After dipping my toes in Philips' mid-range waters last week, we're back in flagship territory today with the 42in 42PFL9664. And the first thing to say about it is that it's really, really thin.

The bezel is just 25mm across, and even more strikingly, the TV sticks out a mere 49mm round the back. And before you ask, no, there's not an edge-lit LED in sight. This is 'straight' LCD technology, only thinner.

As I've often noted before, I'm not generally particularly excited by the prospect of a very slim TV. After all, who's going to notice a missing inch or two of butt when a TV is hanging on a wall or pushed into a corner?

But in the 42PFL9664's case, I will at least concede that its slimness really does help make it one of this season's more attractive TVs. Especially as Philips has managed to squeeze a 'stereo' version of its unique Ambilight Spectra system on there, whereby LEDs down the TV's rear sides pump out light in sympathy with the colour content of the image you're watching.

The only negative thing I might say about the design is that the two-tone grey and black fascia might be just a touch masculine for some people's tastes. But then I always was a big girl's blouse.

There's nothing at all negative to be said about the 42PFL9664's connections. A class-leading five HDMIs lead the way (four on the back, one down the side), amply supported among other things by a USB input that can play all manner of weird and wonderful multimedia file formats; a dedicated PC port; and an Ethernet port. While this latter jack can be used to access files stored on a PC, it also reminds us of the Net TV functionality sported by Philips' 9000 series TVs.

I won't go into great detail on Net TV again here, having already explored it thoroughly in earlier reviews (especially the 32PFL9604). Suffice it to say that it's for my money easily the best of the current online services offered via a TV, partly thanks to the amount of content that's been specially formatted to work with your TV remote, but mostly because Philips is the first mainstream brand to grant you unfettered access via your TV to the World Wide Web at large.

Obviously, the interface for exploring the web isn't as simple or helpful as that of a normal PC. But it's about as streamlined as it will ever be unless Philips does the sensible thing and launches an optional keyboard/mouse kit.

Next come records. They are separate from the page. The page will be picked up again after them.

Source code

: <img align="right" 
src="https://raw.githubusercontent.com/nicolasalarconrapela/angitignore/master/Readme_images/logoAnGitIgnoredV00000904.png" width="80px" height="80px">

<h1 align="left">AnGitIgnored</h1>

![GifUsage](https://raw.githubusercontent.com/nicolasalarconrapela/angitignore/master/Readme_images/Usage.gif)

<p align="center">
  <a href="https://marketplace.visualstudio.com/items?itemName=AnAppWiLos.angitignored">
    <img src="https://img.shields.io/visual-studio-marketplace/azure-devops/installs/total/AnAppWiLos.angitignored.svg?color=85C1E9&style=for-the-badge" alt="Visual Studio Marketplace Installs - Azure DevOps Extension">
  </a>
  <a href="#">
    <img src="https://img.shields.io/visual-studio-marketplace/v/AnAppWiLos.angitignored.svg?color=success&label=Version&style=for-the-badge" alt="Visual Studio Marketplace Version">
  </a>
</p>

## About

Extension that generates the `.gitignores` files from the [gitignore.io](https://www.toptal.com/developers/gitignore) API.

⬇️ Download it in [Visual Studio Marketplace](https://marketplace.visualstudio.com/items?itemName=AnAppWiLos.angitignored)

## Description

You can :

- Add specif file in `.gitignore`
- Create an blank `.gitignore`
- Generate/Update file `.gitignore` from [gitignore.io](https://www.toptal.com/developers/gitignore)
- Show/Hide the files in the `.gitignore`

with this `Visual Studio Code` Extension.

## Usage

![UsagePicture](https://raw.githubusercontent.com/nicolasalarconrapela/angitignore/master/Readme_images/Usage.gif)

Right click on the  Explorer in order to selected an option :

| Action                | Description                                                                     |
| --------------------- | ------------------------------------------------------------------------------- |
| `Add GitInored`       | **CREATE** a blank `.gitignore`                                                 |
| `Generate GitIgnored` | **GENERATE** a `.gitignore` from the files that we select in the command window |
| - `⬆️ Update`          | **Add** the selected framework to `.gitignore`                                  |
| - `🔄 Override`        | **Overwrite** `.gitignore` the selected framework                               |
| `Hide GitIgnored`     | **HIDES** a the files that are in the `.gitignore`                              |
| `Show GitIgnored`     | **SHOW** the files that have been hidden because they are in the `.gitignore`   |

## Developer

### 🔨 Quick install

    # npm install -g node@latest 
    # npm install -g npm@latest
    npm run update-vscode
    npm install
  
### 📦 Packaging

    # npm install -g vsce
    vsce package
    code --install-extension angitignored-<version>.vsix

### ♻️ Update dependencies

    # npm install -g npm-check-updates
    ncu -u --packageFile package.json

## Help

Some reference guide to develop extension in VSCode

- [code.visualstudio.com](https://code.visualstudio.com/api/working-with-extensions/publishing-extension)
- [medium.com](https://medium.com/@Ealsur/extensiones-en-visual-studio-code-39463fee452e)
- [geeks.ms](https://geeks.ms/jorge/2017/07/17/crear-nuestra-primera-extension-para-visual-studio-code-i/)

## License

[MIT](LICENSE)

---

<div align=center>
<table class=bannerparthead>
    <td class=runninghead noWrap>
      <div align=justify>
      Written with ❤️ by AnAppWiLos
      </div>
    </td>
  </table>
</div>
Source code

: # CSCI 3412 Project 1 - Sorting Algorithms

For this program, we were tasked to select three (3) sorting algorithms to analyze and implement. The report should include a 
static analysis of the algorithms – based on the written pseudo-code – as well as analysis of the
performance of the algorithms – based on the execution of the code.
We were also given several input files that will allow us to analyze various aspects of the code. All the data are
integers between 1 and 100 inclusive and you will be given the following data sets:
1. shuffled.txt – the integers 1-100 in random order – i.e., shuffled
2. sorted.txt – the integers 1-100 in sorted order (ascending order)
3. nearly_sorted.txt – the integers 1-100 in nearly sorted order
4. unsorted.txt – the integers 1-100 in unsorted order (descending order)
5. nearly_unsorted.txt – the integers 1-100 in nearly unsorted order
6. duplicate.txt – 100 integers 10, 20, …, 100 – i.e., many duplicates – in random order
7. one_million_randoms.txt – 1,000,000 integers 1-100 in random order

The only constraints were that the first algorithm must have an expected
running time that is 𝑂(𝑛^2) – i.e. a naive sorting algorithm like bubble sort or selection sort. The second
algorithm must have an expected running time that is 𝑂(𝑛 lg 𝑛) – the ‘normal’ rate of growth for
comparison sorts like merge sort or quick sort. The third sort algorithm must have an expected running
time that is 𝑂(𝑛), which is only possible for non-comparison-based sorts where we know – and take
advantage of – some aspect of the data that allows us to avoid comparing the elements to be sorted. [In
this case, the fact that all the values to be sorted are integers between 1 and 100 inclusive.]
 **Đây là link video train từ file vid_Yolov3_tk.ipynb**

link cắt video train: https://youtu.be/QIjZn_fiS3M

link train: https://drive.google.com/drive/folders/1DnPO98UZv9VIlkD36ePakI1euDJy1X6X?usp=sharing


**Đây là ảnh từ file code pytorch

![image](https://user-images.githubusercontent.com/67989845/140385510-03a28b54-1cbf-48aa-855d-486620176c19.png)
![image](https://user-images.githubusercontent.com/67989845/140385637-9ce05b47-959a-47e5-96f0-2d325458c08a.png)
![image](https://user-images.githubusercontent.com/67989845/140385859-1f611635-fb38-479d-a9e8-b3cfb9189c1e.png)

One last key point about the 42PFL9664's online functionality is the fact that while you can use the Ethernet port, the TV also has built-in Wi-Fi as standard - another major advantage over rival online TVs.


August 5, 2009, 7:18 am

Why oh why is Philips still peddling lcd when LED is the future? Given the price I expected this to be a pre-requisite.

Geoff Richards

August 5, 2009, 1:00 pm

@James1000 - a TV is simply defined by its backlighting technology, just as not all 1080p TVs are automatically better than 720p models...

Edge-lit LED backlighting facilitates a thinner chassis, but as John quite rightly points out, does that *really* matter so much when the TV is on the wall, or pushed into the corner of your living room?

This model achieves excellent image quality via the extra grunt Philips has thrown at its processing power; the Perfect Pixel HD system doesn't come cheap, but it allows it to outshine lesser models. And of course there's the Ambilight system too.

There's life in the "old" tech yet :)


August 5, 2009, 3:42 pm

@Geoff, if the TV is in the corner of the room then depth seems irrelevant but (for me at least) if it's going on the wall then every mm counts.

Any comment on the Natural Motion system? When I see Philips TVs I usually think the smoothing looks plain weird - you can almost see the system kicking on and off. Same with some of the latest Samsung LED systems. Anyone else find this? Can you tone this down (on both Philips and Samsung) to a natural level without turning it completely off?


August 5, 2009, 3:51 pm


Sounds as though you're another victim of Samsung brainwashing (sorry marketing) getting you to believe there's such a thing as LED TV - as Geoff quite rightly points out these so called new LED TVs are the same LCDs but with LED backlighting. LED Edge lit TVs (eg Samsung B8000) are only marginally improved over traditional CCFL. It's LCDs with direct LED backlighting with local dimming that you should be looking out for! But even these are still LCD! The true next gen tech TVs are OLED which are still in development.

Samsung - misleading the nation!

Darren Burn

August 5, 2009, 8:07 pm

Quick question - does the Philips Net TV allow you to therefore go onto the iPlayer website and watch content directly from there on your TV - or would you need to hook up a HDMI laptop


August 7, 2009, 3:43 am

Yes it seems the term LED is the new buzz word for people who want to believe in fairies - last year it was 1080p being a neccessity or your set will not be HD.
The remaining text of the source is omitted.